Mumbai: Even as a sluggish growth is predicted in the world’s seven largest drug markets by sales, including the US and Japan, Indian drug makers could benefit from severe profit pressures at the world’s leading pharmaceutical companies that could push them to look for cheaper ways to make drugs. This could open up bigger opportunities for the Indian drug industry as a partner for pharmaceutical service outsourcing services.
Growing market: G.V. Prasad, vice-chairman and CEO, Dr Reddy’s, says Indian drug makers will be shielded from the US market slowdown.
John Morris, global chair, pharmaceuticals and chemicals, KPMG in the UK, expects India to corner even up to 40% of the global custom research and manufacturing opportunity in five years. That market is pegged at about $53 billion (Rs 208,290 crore).
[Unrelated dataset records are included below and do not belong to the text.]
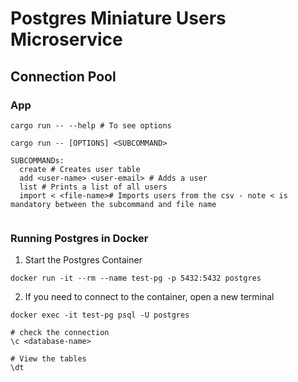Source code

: # Postgres Miniature Users Microservice

## Connection Pool

### App
```shell script
cargo run -- --help # To see options

cargo run -- [OPTIONS] <SUBCOMMAND>

SUBCOMMANDs:
  create # Creates user table
  add <user-name> <user-email> # Adds a user
  list # Prints a list of all users
  import < <file-name># Imports users from the csv - note < is mandatory between the subcommand and file name
 
```

### Running Postgres in Docker
1. Start the Postgres Container
```shell script
docker run -it --rm --name test-pg -p 5432:5432 postgres
```

2. If you need to connect to the container, open a new terminal
```shell script
docker exec -it test-pg psql -U postgres

# check the connection
\c <database-name>

# View the tables
\dt
```
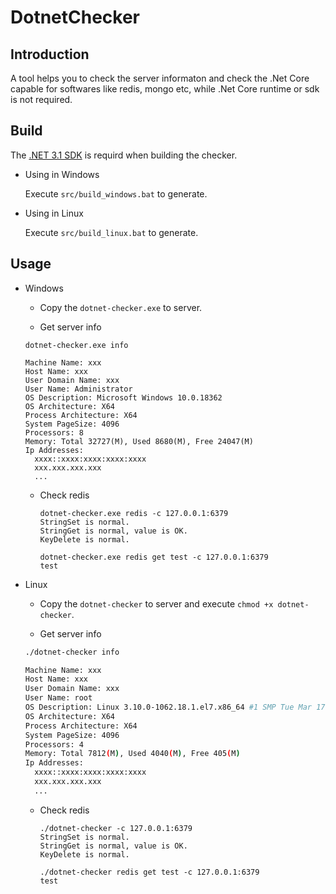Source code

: # DotnetChecker

## Introduction
A tool helps you to check the server informaton and check the .Net Core capable for softwares like redis, mongo etc, while .Net Core runtime or sdk is not required.

## Build

  The [.NET 3.1 SDK](https://dotnet.microsoft.com/download) is requird when building the checker.
  
- Using in Windows

  Execute `src/build_windows.bat` to generate.

- Using in Linux

  Execute `src/build_linux.bat` to generate.

## Usage

- Windows

  - Copy the `dotnet-checker.exe` to server. 

  - Get server info
  
  ```shell
  dotnet-checker.exe info
  
  Machine Name: xxx
  Host Name: xxx
  User Domain Name: xxx
  User Name: Administrator
  OS Description: Microsoft Windows 10.0.18362
  OS Architecture: X64
  Process Architecture: X64
  System PageSize: 4096
  Processors: 8
  Memory: Total 32727(M), Used 8680(M), Free 24047(M)
  Ip Addresses:
    xxxx::xxxx:xxxx:xxxx:xxxx
    xxx.xxx.xxx.xxx
    ...
  ```
  
  - Check redis
  
    ```shell
    dotnet-checker.exe redis -c 127.0.0.1:6379
    StringSet is normal.
    StringGet is normal, value is OK.
    KeyDelete is normal.
    
    dotnet-checker.exe redis get test -c 127.0.0.1:6379
    test
    ```
  
- Linux
  
  - Copy the `dotnet-checker` to server and execute `chmod +x dotnet-checker`.
  
  - Get server info
  
  ```bash
  ./dotnet-checker info
  
  Machine Name: xxx
  Host Name: xxx
  User Domain Name: xxx
  User Name: root
  OS Description: Linux 3.10.0-1062.18.1.el7.x86_64 #1 SMP Tue Mar 17 23:49:17 UTC 2020
  OS Architecture: X64
  Process Architecture: X64
  System PageSize: 4096
  Processors: 4
  Memory: Total 7812(M), Used 4040(M), Free 405(M)
  Ip Addresses:
    xxxx::xxxx:xxxx:xxxx:xxxx
    xxx.xxx.xxx.xxx
    ...
  ```

  - Check redis
  
    ```shell
    ./dotnet-checker -c 127.0.0.1:6379
    StringSet is normal.
    StringGet is normal, value is OK.
    KeyDelete is normal.
    
    ./dotnet-checker redis get test -c 127.0.0.1:6379
    test
    ```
Drug retail audit firm IMS Health Inc says in its latest report that sales growth in the US and five largest European markets is expected to range between 4% and 5% in 2008, a historic low for the US. Japan is expected to post even less increases, only 1-2% next year, down from the 4-5% pace likely in 2007.
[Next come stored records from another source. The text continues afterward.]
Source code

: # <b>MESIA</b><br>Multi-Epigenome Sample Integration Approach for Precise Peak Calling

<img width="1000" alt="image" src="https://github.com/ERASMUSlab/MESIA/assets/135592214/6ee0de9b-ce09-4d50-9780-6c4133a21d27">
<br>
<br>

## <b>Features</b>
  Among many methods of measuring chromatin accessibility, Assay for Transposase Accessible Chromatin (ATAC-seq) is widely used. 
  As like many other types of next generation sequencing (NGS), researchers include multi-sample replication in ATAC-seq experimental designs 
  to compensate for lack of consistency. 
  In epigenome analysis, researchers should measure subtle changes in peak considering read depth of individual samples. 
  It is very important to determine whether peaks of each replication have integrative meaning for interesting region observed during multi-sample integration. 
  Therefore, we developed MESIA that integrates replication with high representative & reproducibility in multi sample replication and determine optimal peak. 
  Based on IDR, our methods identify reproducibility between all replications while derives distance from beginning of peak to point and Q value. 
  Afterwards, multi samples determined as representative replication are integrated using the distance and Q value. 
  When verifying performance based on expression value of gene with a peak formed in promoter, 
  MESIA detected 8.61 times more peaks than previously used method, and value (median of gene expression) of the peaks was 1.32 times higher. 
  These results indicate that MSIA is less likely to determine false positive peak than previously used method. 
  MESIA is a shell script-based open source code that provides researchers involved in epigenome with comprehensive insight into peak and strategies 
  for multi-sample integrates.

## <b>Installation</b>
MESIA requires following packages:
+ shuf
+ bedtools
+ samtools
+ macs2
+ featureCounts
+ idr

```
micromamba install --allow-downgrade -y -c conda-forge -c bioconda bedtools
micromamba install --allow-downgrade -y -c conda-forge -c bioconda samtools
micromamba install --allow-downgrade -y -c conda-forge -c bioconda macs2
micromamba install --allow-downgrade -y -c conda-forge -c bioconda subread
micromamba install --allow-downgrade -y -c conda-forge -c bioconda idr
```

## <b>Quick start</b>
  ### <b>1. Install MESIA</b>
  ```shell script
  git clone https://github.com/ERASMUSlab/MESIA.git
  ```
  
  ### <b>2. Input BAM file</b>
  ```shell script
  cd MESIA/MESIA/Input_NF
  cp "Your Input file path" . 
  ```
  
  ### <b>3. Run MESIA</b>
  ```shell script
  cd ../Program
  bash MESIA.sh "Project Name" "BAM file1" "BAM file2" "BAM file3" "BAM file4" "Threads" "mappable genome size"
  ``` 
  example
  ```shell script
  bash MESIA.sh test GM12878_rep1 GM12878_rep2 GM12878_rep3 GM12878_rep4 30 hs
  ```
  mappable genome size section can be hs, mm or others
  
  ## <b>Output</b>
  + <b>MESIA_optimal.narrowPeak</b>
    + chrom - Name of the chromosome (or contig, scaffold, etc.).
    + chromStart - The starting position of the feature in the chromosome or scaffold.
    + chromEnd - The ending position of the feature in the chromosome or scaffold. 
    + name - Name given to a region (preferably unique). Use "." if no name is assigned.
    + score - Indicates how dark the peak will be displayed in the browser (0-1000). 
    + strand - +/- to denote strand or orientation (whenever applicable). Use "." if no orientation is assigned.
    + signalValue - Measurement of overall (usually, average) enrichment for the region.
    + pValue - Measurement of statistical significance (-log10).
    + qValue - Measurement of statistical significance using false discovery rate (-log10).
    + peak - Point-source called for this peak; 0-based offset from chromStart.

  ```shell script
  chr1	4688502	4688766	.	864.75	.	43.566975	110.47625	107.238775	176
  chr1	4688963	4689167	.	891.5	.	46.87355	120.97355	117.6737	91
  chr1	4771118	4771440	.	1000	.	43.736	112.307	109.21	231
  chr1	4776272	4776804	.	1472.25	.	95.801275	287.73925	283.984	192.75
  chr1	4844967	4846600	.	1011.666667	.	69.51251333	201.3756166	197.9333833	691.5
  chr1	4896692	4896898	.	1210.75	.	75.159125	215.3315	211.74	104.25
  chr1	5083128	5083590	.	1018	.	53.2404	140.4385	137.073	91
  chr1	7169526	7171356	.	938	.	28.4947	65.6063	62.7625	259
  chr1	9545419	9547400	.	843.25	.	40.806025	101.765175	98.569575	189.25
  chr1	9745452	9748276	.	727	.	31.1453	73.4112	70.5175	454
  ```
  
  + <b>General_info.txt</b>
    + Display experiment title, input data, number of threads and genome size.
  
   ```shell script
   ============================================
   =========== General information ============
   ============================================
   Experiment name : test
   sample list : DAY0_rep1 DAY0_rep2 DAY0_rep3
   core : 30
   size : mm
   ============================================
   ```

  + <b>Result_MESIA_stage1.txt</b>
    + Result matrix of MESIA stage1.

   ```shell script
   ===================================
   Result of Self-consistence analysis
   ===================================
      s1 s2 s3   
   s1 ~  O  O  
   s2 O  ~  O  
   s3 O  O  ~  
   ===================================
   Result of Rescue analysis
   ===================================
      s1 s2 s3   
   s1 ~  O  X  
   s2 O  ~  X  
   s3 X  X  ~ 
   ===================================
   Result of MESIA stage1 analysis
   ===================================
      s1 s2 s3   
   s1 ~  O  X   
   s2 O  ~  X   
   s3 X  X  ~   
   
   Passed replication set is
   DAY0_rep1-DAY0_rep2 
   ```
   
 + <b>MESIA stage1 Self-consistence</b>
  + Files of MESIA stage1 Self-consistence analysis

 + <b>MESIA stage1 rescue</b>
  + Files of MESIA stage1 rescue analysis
IMS forecasts growth in emerging markets accelerating to nearly 25%. The seven markets—China, Brazil, Mexico, South Korea, India, Turkey and Russia, dubbed “pharmerging” by the IMS report—are expected to grow 12-13% in 2008 to $85-90 billion.
Meanwhile, India is set to gain in terms of pharmaceutical service outsourcing business as well as the growing generic drug market overseas, say industry experts.
IMS predicts the generics segment will cross $70 billion, clocking growth rates of 14-15% in 2008. The push will come from drugs, worth $20 billion in annual sales, that will go off patent in 2008.
Pankaj R. Patel, chairman and managing director, Cadila Healthcare Ltd, says there will be “no slowdown or downturn” for Indian drug makers that are largely in the generics segment. He says large multinational companies may have aggressive plans for the Indian market to push sales but face difficulties in terms of intellectual property issues, pricing and knowledge of the market.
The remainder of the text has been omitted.